Dataset records
——————
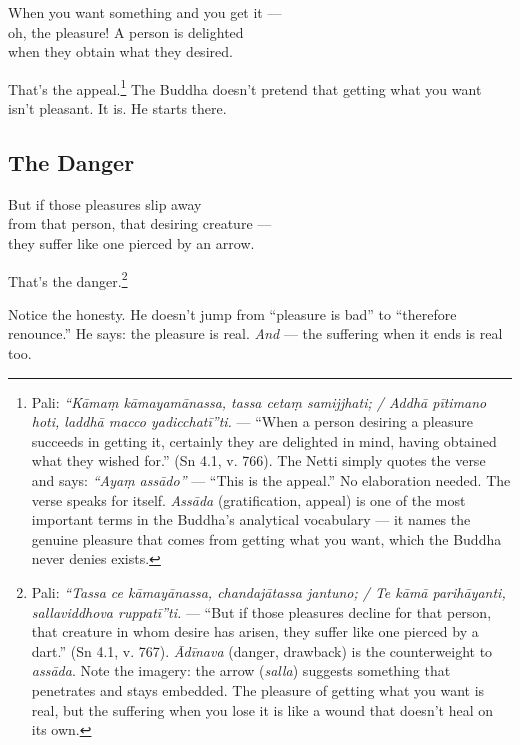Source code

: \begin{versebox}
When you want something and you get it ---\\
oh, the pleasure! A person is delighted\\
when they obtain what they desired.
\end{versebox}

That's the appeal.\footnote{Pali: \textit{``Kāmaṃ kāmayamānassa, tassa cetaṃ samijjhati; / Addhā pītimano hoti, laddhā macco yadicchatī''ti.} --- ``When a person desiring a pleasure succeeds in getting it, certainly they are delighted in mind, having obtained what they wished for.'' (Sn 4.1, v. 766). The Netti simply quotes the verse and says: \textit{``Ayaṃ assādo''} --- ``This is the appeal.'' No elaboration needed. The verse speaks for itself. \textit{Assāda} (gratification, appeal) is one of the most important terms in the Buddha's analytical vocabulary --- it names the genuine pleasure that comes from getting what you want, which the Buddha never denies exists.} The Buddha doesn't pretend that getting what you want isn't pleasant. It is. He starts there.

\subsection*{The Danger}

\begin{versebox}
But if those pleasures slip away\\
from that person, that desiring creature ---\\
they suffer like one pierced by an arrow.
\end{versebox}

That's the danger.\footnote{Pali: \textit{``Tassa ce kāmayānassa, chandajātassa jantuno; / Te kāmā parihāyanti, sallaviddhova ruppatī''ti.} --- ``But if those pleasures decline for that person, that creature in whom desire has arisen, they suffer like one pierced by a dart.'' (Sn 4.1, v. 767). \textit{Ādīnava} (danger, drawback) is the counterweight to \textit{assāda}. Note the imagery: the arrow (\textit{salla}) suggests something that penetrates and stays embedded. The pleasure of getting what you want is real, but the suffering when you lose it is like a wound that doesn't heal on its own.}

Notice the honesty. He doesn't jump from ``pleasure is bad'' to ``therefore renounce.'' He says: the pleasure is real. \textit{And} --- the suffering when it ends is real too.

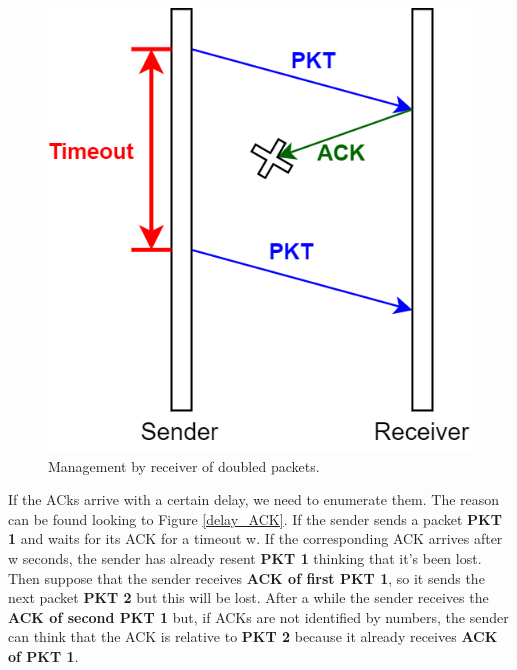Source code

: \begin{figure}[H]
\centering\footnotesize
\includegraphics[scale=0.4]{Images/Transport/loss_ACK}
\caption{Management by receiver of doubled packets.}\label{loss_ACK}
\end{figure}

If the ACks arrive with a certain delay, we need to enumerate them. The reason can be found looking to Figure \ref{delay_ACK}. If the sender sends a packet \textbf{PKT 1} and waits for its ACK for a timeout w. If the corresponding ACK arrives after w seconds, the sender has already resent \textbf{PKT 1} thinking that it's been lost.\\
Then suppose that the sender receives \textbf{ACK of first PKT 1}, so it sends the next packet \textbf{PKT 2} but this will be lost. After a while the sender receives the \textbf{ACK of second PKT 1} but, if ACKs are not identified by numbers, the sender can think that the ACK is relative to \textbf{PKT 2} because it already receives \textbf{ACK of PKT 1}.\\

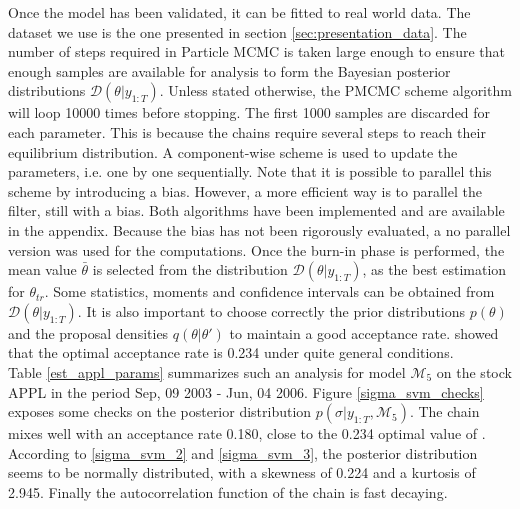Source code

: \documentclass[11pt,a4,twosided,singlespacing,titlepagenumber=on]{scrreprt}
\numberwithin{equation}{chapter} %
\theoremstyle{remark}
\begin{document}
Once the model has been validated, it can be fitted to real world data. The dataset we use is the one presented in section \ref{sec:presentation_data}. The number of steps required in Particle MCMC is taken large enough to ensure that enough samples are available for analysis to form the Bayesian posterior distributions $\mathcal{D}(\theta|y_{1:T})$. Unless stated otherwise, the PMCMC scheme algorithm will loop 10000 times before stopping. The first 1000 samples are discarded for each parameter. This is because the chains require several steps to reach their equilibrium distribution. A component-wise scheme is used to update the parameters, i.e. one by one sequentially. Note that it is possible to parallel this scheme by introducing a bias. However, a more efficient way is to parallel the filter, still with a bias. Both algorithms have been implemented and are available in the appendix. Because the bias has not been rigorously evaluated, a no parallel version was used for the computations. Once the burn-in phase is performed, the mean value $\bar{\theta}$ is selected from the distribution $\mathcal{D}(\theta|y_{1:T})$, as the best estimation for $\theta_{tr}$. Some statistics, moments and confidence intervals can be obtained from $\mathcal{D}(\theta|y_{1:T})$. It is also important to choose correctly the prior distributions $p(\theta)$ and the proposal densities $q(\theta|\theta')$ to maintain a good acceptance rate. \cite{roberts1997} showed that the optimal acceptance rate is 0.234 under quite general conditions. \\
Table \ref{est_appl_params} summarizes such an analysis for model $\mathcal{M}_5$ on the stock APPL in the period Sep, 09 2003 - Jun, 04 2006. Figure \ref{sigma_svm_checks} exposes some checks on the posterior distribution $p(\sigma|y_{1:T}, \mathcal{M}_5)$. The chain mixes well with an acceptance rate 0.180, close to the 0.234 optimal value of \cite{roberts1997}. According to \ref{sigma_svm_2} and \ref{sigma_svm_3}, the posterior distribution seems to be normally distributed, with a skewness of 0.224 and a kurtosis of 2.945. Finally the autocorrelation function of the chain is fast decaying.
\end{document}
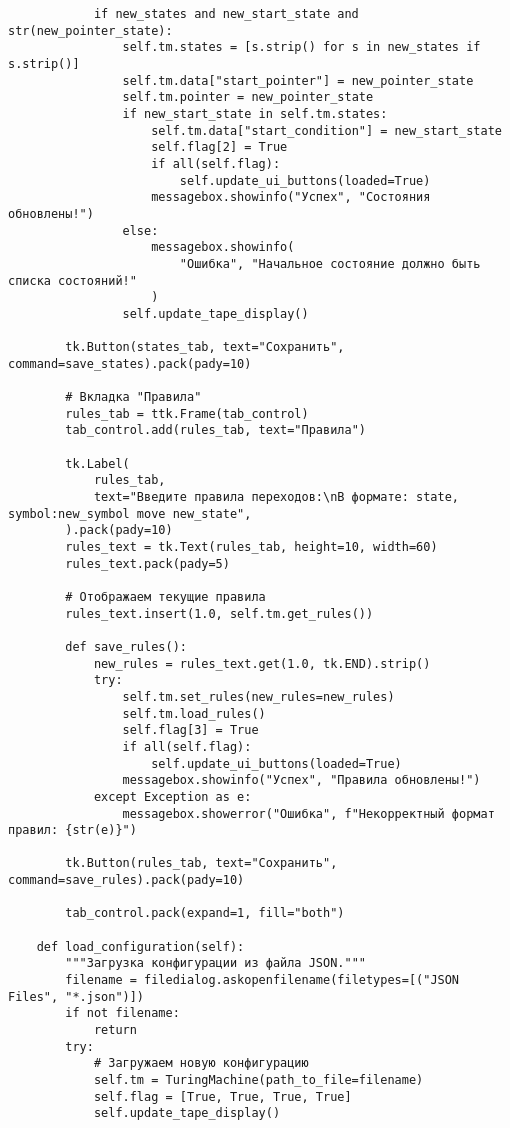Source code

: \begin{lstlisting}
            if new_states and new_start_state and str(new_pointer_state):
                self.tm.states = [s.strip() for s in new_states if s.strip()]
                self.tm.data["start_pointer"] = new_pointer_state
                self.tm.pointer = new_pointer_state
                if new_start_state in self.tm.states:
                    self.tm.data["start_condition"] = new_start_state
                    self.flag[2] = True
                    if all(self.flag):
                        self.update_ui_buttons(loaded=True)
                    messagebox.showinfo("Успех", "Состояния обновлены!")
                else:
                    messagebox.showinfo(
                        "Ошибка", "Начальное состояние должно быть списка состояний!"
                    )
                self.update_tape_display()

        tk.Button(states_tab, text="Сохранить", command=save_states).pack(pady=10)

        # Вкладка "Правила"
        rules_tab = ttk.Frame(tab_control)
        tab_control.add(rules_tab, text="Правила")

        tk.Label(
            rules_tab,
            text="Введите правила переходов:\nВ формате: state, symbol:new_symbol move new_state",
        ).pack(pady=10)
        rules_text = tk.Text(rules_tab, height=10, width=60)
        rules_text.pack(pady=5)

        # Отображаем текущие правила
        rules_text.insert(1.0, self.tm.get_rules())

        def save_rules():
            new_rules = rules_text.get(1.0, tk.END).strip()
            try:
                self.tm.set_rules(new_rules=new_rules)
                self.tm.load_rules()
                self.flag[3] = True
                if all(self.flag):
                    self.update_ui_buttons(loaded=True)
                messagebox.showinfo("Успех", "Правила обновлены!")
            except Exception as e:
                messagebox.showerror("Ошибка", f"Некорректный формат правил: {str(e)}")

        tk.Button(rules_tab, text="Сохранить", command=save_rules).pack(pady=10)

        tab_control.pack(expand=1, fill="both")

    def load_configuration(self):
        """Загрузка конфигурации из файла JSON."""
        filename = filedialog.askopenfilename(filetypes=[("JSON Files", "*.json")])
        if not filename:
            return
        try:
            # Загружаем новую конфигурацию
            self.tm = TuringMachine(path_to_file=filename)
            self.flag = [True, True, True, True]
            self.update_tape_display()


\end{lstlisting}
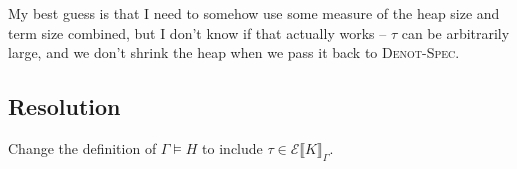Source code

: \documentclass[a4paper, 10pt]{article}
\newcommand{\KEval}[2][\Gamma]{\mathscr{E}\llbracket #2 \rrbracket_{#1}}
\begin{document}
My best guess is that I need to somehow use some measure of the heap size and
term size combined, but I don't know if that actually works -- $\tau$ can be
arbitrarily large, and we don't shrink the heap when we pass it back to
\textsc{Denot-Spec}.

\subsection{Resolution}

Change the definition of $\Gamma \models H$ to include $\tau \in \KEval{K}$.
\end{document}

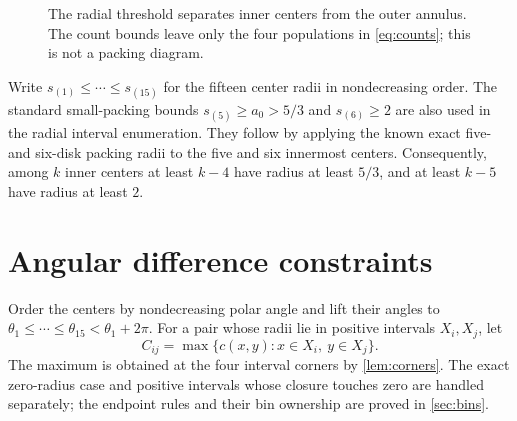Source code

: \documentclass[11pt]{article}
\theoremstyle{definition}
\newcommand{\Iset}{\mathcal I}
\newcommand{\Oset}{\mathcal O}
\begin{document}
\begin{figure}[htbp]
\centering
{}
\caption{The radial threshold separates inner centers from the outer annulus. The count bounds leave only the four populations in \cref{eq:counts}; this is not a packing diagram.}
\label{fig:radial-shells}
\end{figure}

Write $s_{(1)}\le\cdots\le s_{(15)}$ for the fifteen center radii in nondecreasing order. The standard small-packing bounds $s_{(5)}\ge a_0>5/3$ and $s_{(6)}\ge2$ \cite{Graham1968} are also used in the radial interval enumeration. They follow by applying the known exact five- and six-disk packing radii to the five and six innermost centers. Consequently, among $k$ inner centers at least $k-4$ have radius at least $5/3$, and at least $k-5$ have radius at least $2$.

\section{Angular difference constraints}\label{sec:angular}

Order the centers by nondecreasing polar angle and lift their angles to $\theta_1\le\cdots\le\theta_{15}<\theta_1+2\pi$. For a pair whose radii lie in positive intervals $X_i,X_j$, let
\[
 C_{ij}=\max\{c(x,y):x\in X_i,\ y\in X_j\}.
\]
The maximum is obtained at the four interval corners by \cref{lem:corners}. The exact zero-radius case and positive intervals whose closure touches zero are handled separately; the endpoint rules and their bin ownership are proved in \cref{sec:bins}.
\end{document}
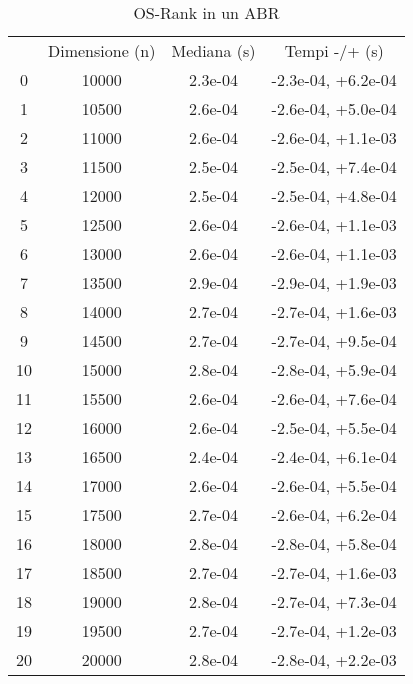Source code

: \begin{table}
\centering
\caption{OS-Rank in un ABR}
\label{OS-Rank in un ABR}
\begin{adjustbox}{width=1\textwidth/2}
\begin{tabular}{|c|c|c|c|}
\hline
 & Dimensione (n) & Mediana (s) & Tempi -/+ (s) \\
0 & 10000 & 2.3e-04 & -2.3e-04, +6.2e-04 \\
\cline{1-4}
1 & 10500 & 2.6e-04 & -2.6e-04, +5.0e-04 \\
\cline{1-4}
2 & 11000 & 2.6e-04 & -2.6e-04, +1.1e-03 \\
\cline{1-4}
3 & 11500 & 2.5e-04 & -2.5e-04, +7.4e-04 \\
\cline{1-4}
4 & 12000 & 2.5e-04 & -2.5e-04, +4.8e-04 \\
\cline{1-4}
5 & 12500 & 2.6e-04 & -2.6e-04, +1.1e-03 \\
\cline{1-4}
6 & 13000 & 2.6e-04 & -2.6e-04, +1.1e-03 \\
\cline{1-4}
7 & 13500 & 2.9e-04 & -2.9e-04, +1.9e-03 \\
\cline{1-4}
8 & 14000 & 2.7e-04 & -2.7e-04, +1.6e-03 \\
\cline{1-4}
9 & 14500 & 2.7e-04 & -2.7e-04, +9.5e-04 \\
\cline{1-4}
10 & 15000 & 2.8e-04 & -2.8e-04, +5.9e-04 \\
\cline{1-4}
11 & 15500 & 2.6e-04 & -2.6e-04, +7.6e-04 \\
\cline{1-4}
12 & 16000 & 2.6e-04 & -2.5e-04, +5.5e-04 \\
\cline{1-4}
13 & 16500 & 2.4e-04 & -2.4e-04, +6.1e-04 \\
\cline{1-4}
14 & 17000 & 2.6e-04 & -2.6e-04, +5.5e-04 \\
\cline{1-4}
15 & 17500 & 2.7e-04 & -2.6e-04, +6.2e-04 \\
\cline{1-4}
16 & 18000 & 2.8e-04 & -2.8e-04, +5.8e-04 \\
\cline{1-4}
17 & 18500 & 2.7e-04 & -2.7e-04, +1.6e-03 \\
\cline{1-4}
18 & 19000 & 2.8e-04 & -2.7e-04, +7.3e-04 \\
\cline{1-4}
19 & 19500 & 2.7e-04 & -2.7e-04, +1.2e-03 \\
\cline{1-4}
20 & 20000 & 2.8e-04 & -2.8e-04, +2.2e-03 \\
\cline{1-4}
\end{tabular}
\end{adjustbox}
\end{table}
——————
§ WHAT THE TASK ASKS: Look over the data above and show each line that contains "обновлены".

§ FINISHED TASK:
                    messagebox.showinfo("Успех", "Состояния обновлены!")
                messagebox.showinfo("Успех", "Правила обновлены!")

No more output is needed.